Previous work has shown that the behavior of stochastic multi-agent learning algorithms with an infinitesimal learning rate can be described by deterministic dynamical systems. This approach makes it possible to employ tools from dynamical systems theory to judge the convergence properties of learning algorithms in strategic interactions. In particular, the dynamics of Q-learning have been related to an extension of the replicator dynamics from evolutionary game theory with an additional exploration term.

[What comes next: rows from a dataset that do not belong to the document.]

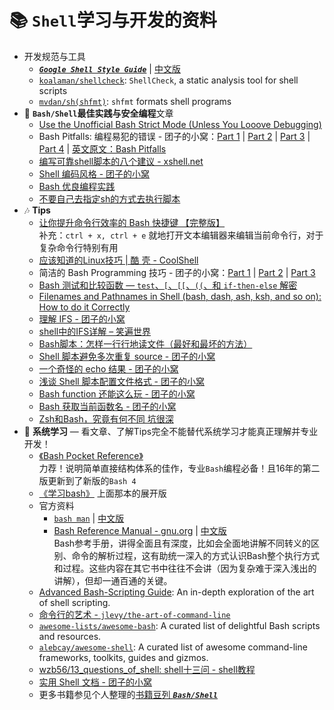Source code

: # 📚 `Shell`学习与开发的资料

- 开发规范与工具
    - [**_`Google Shell Style Guide`_**](https://google.github.io/styleguide/shell.xml) | [中文版](https://zh-google-styleguide.readthedocs.io/en/latest/google-shell-styleguide/background/)
    - [`koalaman/shellcheck`](https://github.com/koalaman/shellcheck): `ShellCheck`, a static analysis tool for shell scripts
    - [`mvdan/sh(shfmt)`](https://github.com/mvdan/sh): `shfmt` formats shell programs
- 👷 **`Bash/Shell`最佳实践与安全编程**文章
    - [Use the Unofficial Bash Strict Mode (Unless You Looove Debugging)](http://redsymbol.net/articles/unofficial-bash-strict-mode/)
    - Bash Pitfalls: 编程易犯的错误 - 团子的小窝：[Part 1](http://kodango.com/bash-pitfalls-part-1) | [Part 2](http://kodango.com/bash-pitfalls-part-2) | [Part 3](http://kodango.com/bash-pitfalls-part-3) | [Part 4](http://kodango.com/bash-pitfalls-part-4) | [英文原文：Bash Pitfalls](http://mywiki.wooledge.org/BashPitfalls)
    - [编写可靠shell脚本的八个建议 - xshell.net](https://www.xshell.net/shell/1577.html)
    - [Shell 编码风格 - 团子的小窝](http://kodango.com/shell-script-style)
    - [Bash 优良编程实践](https://www.techug.com/post/bash-practice.html)
    - [不要自己去指定sh的方式去执行脚本](https://github.com/oldratlee/useful-scripts/issues/57#issuecomment-326485965)
- 🎶 **Tips**
    - [让你提升命令行效率的 Bash 快捷键 【完整版】](https://linuxtoy.org/archives/bash-shortcuts.html)  
      补充：`ctrl + x, ctrl + e` 就地打开文本编辑器来编辑当前命令行，对于复杂命令行特别有用
    - [应该知道的Linux技巧 | 酷 壳 - CoolShell](https://coolshell.cn/articles/8883.html)
    - 简洁的 Bash Programming 技巧 - 团子的小窝：[Part 1](http://kodango.com/simple-bash-programming-skills) | [Part 2](http://kodango.com/simple-bash-programming-skills-2) | [Part 3](http://kodango.com/simple-bash-programming-skills-3)
    - [Bash 测试和比较函数 — `test`、`[`、`[[`、`((`、和 `if-then-else` 解密](https://www.ibm.com/developerworks/cn/linux/l-bash-test.html)
    - [Filenames and Pathnames in Shell (bash, dash, ash, ksh, and so on): How to do it Correctly](https://dwheeler.com/essays/filenames-in-shell.html)
    - [理解 IFS - 团子的小窝](http://kodango.com/understand-ifs)
    - [shell中的IFS详解 – 笑遍世界](http://smilejay.com/2011/12/bash_ifs/)
    - [Bash脚本：怎样一行行地读文件（最好和最坏的方法）](http://blog.jobbole.com/72185/)
    - [Shell 脚本避免多次重复 source - 团子的小窝](http://kodango.com/avoid-repeated-source-in-shell)
    - [一个奇怪的 echo 结果 - 团子的小窝](http://kodango.com/a-strange-echo-result)
    - [浅谈 Shell 脚本配置文件格式 - 团子的小窝](http://kodango.com/config-file-format-in-shell)
    - [Bash function 还能这么玩 - 团子的小窝](http://kodango.com/bash-functions)
    - [Bash 获取当前函数名 - 团子的小窝](http://kodango.com/get-function-name-in-bash)
    - [Zsh和Bash，究竟有何不同 坑很深](https://www.xshell.net/shell/bash_zsh.html)
- 💎 **系统学习** — 看文章、了解Tips完全不能替代系统学习才能真正理解并专业开发！
    - [《Bash Pocket Reference》](https://book.douban.com/subject/26738258/)  
      力荐！说明简单直接结构体系的佳作，专业`Bash`编程必备！且16年的第二版更新到了新版的`Bash 4`
    - [《学习bash》](https://book.douban.com/subject/1241361/) 上面那本的展开版
    - 官方资料
        - [`bash man`](https://manned.org/bash) | [中文版](http://ahei.info/chinese-bash-man.htm)
        - [Bash Reference Manual - gnu.org](http://www.gnu.org/software/bash/manual/) | [中文版](https://yiyibooks.cn/Phiix/bash_reference_manual/bash%E5%8F%82%E8%80%83%E6%96%87%E6%A1%A3.html)  
          Bash参考手册，讲得全面且有深度，比如会全面地讲解不同转义的区别、命令的解析过程，这有助统一深入的方式认识Bash整个执行方式和过程。这些内容在其它书中往往不会讲（因为复杂难于深入浅出的讲解），但却一通百通的关键。
    - [Advanced Bash-Scripting Guide](https://hangar118.sdf.org/p/bash-scripting-guide/index.html): An in-depth exploration of the art of shell scripting.
    - [命令行的艺术 - `jlevy/the-art-of-command-line`](https://github.com/jlevy/the-art-of-command-line/blob/master/README-zh.md)
    - [`awesome-lists/awesome-bash`](https://github.com/awesome-lists/awesome-bash): A curated list of delightful Bash scripts and resources.
    - [`alebcay/awesome-shell`](https://github.com/alebcay/awesome-shell): A curated list of awesome command-line frameworks, toolkits, guides and gizmos.
    - [wzb56/13_questions_of_shell: shell十三问 - shell教程](https://github.com/wzb56/13_questions_of_shell)
    - [实用 Shell 文档 - 团子的小窝](http://kodango.com/useful-documents-about-shell)
    - 更多书籍参见个人整理的[书籍豆列 **_`Bash/Shell`_**](https://www.douban.com/doulist/1779379/)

However, this equivalence is based on the simplifying assumption that all actions are updated at every time step. Here, I show that this leads to a discrepancy between the observed algorithm performance and the idealized evolutionary model. Since the idealized model shows preferable behavior, I introduce the variation Frequency Adjusted Q-learning (FAQ-learning) that adheres to the idealized dynamics. In addition, this solidified link is used to provide a convergence proof for FAQ-learning in two-agent two-action games. In the limit of infinite time, FAQ-learning converges to stable points whose distance to Nash equilibria is related to the degree of exploration of the algorithms. Hence, this proof relates multi-agent reinforcement learning to evolutionary and classical game theory.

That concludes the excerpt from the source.